■ **YOUR ASSIGNMENT**:
Some lines in the records below may hold the word "descriptors"; give the number of those lines and nothing else.

(Plain-text document sources)

++++++++++++++++++++

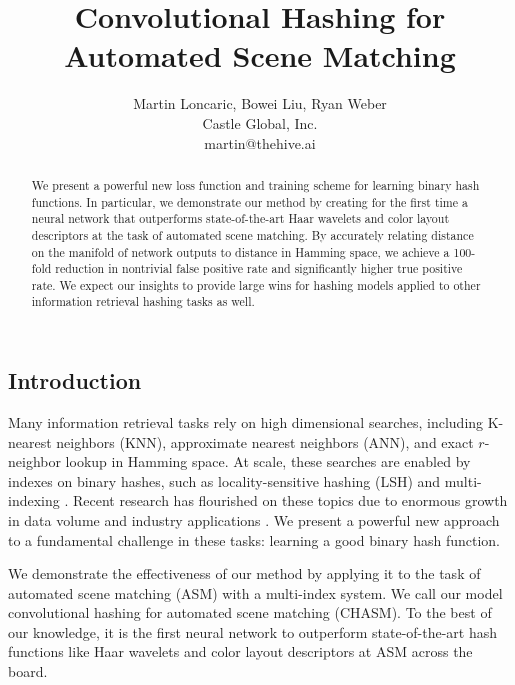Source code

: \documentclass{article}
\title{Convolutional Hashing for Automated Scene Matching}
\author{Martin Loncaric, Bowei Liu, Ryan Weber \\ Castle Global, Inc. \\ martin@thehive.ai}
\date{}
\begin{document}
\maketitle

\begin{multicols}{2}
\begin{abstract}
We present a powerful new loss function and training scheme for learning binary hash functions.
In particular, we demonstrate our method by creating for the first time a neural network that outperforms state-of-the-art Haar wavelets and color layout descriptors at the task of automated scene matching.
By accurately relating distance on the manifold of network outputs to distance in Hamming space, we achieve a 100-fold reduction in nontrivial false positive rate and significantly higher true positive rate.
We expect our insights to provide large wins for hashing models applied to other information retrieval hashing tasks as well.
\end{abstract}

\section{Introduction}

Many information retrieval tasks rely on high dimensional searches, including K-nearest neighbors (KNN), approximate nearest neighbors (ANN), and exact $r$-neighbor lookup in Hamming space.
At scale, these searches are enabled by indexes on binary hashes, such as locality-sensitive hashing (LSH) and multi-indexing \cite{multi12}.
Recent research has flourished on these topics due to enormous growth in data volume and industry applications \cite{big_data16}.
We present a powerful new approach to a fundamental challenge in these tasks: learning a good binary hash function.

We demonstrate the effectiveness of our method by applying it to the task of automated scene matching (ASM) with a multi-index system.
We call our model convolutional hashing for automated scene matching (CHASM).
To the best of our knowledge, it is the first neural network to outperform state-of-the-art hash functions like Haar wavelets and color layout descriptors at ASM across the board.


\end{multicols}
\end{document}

++++++++++++++++++++

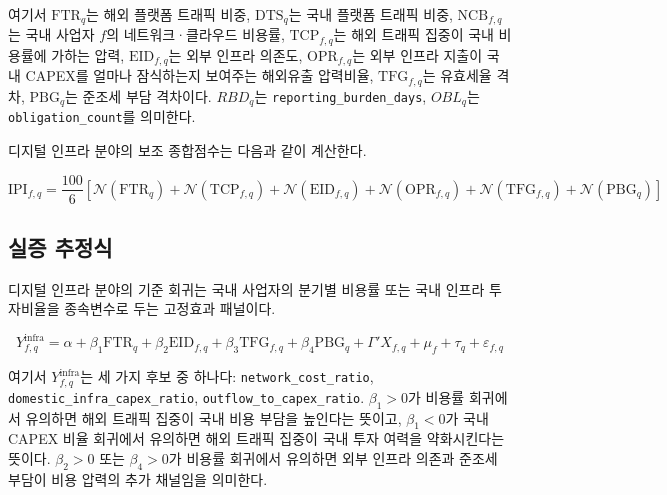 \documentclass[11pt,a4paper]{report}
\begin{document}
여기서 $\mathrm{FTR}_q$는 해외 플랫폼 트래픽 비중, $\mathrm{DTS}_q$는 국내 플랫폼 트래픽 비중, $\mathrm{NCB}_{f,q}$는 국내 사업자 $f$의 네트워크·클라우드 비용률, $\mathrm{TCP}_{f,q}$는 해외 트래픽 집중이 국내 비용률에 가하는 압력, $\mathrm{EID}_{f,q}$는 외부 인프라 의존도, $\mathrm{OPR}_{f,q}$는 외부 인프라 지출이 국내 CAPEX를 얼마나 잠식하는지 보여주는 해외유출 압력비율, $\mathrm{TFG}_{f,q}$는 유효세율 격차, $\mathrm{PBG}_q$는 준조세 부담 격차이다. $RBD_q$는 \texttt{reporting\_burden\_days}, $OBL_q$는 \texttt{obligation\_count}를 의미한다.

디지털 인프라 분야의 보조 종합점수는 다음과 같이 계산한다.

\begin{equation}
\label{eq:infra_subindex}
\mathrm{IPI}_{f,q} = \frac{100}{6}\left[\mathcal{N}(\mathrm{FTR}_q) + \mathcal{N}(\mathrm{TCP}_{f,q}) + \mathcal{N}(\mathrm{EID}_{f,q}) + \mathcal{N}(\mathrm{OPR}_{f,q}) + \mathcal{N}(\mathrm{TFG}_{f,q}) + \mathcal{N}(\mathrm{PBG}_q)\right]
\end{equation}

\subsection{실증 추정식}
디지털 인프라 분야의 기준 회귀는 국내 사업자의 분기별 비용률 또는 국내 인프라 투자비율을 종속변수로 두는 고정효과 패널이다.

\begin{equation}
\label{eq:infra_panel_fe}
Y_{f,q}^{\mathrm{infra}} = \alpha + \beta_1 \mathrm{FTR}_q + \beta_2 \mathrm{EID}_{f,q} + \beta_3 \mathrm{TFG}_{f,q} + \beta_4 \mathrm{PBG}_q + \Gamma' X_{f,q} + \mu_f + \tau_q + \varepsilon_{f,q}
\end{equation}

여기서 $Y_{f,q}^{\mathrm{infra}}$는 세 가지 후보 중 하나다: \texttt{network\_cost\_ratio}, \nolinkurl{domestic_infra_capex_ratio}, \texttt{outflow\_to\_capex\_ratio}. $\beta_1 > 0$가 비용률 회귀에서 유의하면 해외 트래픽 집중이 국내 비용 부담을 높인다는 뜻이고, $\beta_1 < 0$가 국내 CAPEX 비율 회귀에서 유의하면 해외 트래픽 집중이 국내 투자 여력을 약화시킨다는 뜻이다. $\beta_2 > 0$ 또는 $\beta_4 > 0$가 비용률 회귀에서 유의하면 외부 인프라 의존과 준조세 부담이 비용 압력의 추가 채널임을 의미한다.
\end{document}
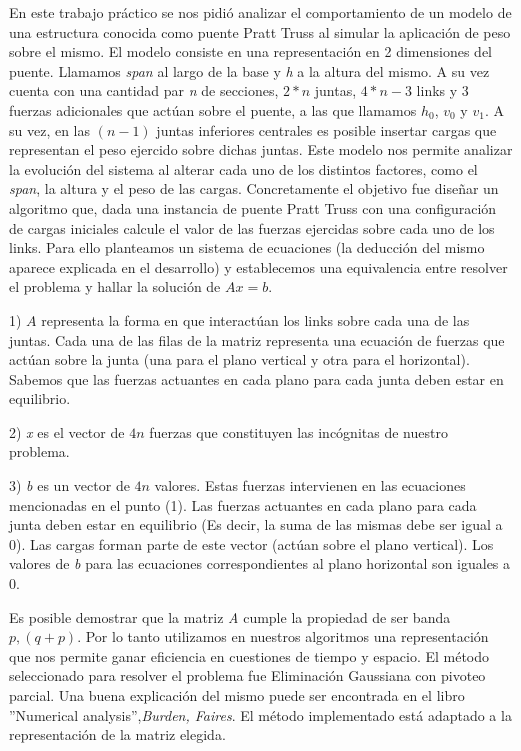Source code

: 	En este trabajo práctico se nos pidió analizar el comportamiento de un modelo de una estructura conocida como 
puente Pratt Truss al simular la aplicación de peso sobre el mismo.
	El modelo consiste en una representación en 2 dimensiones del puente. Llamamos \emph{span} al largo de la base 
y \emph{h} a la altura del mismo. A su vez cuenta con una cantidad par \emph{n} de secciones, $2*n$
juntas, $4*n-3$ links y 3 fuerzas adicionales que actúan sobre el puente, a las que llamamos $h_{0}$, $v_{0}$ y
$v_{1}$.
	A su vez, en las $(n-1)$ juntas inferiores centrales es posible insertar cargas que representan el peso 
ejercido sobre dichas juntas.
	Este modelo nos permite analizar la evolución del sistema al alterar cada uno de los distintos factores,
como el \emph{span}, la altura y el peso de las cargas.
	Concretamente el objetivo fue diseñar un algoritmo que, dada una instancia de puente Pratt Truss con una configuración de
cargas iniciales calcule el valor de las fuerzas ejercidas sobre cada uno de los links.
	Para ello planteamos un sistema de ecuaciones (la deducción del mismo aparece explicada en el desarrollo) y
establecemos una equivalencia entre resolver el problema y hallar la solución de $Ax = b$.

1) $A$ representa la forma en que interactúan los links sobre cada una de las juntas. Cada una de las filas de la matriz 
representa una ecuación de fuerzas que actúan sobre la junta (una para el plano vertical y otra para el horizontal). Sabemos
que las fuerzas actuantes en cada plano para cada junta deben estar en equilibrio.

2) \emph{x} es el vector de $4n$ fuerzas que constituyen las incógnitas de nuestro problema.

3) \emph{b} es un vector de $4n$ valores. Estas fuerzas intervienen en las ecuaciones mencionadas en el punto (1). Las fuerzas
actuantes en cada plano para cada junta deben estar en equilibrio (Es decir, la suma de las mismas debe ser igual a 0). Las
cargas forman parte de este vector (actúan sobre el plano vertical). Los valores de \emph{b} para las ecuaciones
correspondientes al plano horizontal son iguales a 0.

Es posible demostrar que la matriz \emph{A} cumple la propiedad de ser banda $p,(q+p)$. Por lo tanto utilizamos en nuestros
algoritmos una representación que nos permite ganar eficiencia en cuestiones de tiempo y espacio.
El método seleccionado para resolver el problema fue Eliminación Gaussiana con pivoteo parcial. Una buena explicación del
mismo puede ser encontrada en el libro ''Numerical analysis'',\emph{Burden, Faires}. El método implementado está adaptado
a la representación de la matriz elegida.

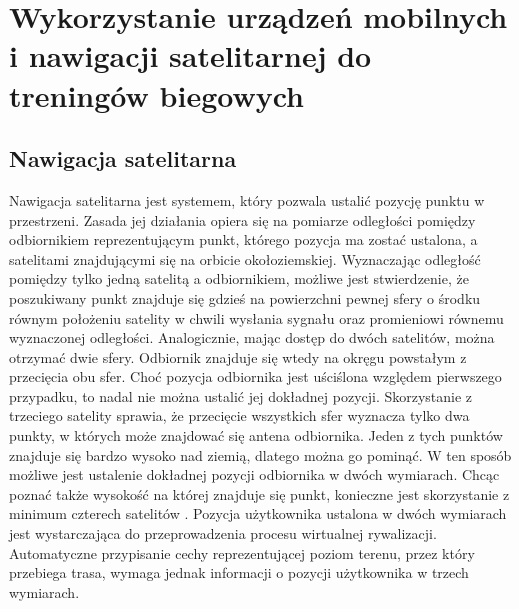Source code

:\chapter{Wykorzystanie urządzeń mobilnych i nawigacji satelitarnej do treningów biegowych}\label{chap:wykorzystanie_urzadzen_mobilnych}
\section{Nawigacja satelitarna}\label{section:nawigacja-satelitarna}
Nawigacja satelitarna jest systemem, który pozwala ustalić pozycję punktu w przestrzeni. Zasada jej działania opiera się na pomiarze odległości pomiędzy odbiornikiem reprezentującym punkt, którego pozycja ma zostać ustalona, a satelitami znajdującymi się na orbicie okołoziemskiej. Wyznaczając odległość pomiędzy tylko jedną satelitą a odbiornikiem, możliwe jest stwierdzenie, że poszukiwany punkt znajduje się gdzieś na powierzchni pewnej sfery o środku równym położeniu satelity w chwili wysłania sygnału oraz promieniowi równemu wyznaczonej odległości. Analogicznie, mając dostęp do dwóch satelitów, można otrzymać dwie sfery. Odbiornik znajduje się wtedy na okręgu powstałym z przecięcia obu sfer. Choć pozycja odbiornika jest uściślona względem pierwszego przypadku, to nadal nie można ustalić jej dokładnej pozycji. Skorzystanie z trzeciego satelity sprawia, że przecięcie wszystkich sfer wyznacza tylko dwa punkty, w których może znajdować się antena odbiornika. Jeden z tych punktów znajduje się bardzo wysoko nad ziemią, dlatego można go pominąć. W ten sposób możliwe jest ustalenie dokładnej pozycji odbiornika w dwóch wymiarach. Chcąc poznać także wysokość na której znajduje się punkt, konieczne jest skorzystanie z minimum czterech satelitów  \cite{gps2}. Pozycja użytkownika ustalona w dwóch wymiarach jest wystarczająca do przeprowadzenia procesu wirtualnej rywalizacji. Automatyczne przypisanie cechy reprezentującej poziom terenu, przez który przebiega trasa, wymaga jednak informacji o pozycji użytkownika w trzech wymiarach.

++++++++++++++++++++

■ **RESPONSE BELOW**:
2